State v. Rainier National Park Co.

74 P.2d 464, 192 Wash. 592, 1937 Wash. LEXIS 354
CourtWashington Supreme Court
DecidedDecember 16, 1937
DocketNo. 26474. En Banc.
StatusPublished
Cited by8 cases

This text of 74 P.2d 464 (State v. Rainier National Park Co.) is published on Counsel Stack Legal Research, covering Washington Supreme Court primary law. Counsel Stack provides free access to over 12 million legal documents including statutes, case law, regulations, and constitutions.

Bluebook
State v. Rainier National Park Co., 74 P.2d 464, 192 Wash. 592, 1937 Wash. LEXIS 354 (Wash. 1937).

Opinions

*593 Geraghty, J.

This action was instituted by the state of Washington for recovery of industrial insurance premiums and medical aid assessments, claimed to be due from the respondent, Rainier National Park Company, Inc., under the workmen’s compensation act, for the period between January 1, 1934, and December 1, 1935, on account of extrahazardous occupations conducted by the respondent wholly within the boundaries of Mount Rainier National Park.

The trial court sustained a demurrer to the second amended complaint, and, the state having declined to plead further, judgment was entered dismissing its action.

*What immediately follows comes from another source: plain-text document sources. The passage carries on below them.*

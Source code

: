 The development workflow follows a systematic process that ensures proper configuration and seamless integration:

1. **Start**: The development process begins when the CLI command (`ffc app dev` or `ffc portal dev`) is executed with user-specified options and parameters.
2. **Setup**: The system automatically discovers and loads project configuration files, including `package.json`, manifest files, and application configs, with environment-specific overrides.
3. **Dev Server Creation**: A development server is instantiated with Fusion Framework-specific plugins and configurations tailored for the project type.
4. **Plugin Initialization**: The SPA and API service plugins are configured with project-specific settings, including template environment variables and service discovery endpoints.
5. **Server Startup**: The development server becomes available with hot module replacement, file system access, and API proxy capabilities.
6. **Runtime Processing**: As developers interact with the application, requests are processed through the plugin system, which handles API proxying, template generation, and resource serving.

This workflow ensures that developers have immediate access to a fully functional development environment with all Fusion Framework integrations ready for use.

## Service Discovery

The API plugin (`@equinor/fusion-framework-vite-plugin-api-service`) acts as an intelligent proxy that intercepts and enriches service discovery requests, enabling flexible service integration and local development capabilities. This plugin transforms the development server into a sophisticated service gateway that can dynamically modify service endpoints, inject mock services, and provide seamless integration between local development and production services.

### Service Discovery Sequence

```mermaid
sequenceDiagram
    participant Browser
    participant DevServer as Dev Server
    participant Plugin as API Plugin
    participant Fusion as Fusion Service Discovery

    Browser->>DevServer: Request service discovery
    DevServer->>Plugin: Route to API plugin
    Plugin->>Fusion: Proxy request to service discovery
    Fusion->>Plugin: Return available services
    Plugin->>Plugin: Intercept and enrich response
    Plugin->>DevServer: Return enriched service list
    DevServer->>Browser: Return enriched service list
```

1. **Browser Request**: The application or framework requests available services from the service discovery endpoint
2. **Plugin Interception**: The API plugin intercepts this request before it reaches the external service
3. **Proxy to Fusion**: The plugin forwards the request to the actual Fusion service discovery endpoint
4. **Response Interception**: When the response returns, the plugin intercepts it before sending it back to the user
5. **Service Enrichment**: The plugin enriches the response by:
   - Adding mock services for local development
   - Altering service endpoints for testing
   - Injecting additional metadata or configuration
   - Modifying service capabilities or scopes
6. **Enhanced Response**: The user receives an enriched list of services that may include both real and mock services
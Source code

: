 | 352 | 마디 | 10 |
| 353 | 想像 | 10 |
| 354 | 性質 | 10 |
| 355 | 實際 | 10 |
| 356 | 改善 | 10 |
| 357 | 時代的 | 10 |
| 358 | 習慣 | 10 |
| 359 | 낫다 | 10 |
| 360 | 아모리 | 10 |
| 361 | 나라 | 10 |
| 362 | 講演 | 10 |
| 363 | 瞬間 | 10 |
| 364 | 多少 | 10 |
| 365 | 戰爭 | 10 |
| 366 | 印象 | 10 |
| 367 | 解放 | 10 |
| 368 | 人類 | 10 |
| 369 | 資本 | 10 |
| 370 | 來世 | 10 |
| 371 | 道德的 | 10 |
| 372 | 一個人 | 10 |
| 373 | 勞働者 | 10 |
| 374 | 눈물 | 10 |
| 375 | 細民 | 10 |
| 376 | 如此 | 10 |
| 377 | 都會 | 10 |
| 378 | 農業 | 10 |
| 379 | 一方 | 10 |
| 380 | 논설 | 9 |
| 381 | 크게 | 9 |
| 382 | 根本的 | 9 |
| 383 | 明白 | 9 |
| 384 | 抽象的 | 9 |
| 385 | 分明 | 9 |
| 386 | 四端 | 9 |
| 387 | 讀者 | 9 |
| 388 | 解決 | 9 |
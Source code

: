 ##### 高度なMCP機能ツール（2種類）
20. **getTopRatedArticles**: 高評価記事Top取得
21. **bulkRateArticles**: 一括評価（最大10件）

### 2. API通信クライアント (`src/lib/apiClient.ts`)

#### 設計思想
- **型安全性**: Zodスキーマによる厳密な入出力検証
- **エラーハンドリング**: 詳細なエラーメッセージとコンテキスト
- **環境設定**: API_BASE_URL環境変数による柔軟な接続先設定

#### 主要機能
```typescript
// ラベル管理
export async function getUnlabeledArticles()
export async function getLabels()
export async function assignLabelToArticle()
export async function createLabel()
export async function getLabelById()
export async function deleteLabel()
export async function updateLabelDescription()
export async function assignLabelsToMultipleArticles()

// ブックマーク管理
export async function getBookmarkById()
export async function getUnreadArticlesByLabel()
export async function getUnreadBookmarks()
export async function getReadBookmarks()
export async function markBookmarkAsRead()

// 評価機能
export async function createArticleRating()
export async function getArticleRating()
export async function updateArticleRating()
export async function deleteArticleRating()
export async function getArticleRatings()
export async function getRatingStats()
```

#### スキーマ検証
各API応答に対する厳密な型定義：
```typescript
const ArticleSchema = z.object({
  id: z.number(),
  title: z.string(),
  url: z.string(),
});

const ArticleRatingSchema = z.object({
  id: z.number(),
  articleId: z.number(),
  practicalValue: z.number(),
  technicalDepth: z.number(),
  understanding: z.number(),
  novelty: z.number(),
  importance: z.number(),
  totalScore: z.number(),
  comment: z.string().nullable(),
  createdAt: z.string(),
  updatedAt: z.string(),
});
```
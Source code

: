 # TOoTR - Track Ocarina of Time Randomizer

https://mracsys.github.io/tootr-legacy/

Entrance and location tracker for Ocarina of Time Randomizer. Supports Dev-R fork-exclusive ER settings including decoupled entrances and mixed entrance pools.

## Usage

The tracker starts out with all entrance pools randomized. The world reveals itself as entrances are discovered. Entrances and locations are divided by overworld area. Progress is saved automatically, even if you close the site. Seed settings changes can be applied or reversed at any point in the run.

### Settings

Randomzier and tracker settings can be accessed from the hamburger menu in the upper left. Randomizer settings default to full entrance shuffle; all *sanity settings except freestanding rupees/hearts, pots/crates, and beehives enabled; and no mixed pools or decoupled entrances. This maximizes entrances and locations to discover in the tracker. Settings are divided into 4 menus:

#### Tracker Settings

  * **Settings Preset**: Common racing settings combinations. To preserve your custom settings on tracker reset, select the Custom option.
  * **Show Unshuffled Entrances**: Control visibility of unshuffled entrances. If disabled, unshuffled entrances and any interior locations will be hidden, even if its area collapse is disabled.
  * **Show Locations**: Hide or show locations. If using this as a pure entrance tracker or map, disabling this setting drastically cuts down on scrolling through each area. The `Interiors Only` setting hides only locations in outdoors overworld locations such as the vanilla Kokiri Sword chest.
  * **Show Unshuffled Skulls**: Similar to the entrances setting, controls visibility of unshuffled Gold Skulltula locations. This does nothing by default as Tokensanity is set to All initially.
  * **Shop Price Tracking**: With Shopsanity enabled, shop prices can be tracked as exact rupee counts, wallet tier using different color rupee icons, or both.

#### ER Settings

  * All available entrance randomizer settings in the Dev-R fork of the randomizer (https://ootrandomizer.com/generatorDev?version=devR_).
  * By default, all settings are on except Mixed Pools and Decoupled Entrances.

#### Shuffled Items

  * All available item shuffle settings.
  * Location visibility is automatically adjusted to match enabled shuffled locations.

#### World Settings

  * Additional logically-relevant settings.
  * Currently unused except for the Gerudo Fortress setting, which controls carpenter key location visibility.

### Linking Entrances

The sole question involved is whether the workmen’s compensation act is effective within the confines of the Mount Rainier National Park.

Mount Rainier National Park was established by an act of Congress, passed March 2, 1899, 16 U. S. C. A., § 91. Thereafter, the legislature of the state of Washington, by chapter 92, Laws of 1901, p. 192, Rem. Rev. Stat., § 8110 [P. C. § 7122], ceded exclusive jurisdiction to the United States over all the territory embraced in the Rainier National Park, saving to the state, however, the right to serve civil or criminal process within its limits in certain cases and also the right to tax persons and corporations, their franchises and property, on the lands included in the park. The act further provided:

“. . . this jurisdiction shall not vest until the United States through the proper officer, notifies the governor of this state that they assume police or military jurisdiction over said park.”

In 1916, an act of Congress was passed assuming sole and exclusive jurisdiction by the United States over the territory embraced within the park, saving, how *594 ever, to the state of Washington the rights reserved in its act of cession. 16 U. S. C. A., § 95.

Thereafter, in July, 1916, the secretary of the interior notified the governor of the state of Washington of the acceptance of jurisdiction over the park area by the United States, thus completing the process required to vest exclusive Federal jurisdiction.

“It is a general rule of public law, recognized and acted, upon by the United States, that whenever political jurisdiction and legislative power over any territory are transferred from one nation or sovereign to another, the municipal laws of the country, that is, laws which are intended for the protection of private rights, continue in force until abrogated or changed by the new government or sovereign. . . .
“It is true there is a wide difference between a cession of political jurisdiction from one nation to another and a cession to the United States by a State of legislative power over a particular tract, for a special purpose of the general government; but the principle which controls as to laws in existence at the time is the same in both.” Chicago, R. I. & Pac. R. Co. v. McGlinn, 114 U. S. 542, 5 S. Ct. 1005.

It is also an accepted rule of law that, where a cession of jurisdiction is made by a state to the Federal government, it is necessarily one of political power and leaves no authority in the state government thereafter to legislate over the ceded territory. Arlington Hotel Co. v. Fant, 176 Ark. 613, 4 S. W. (2d) 7, affirmed by the supreme court of the United States, 278 U. S. 439, 49 S. Ct. 227.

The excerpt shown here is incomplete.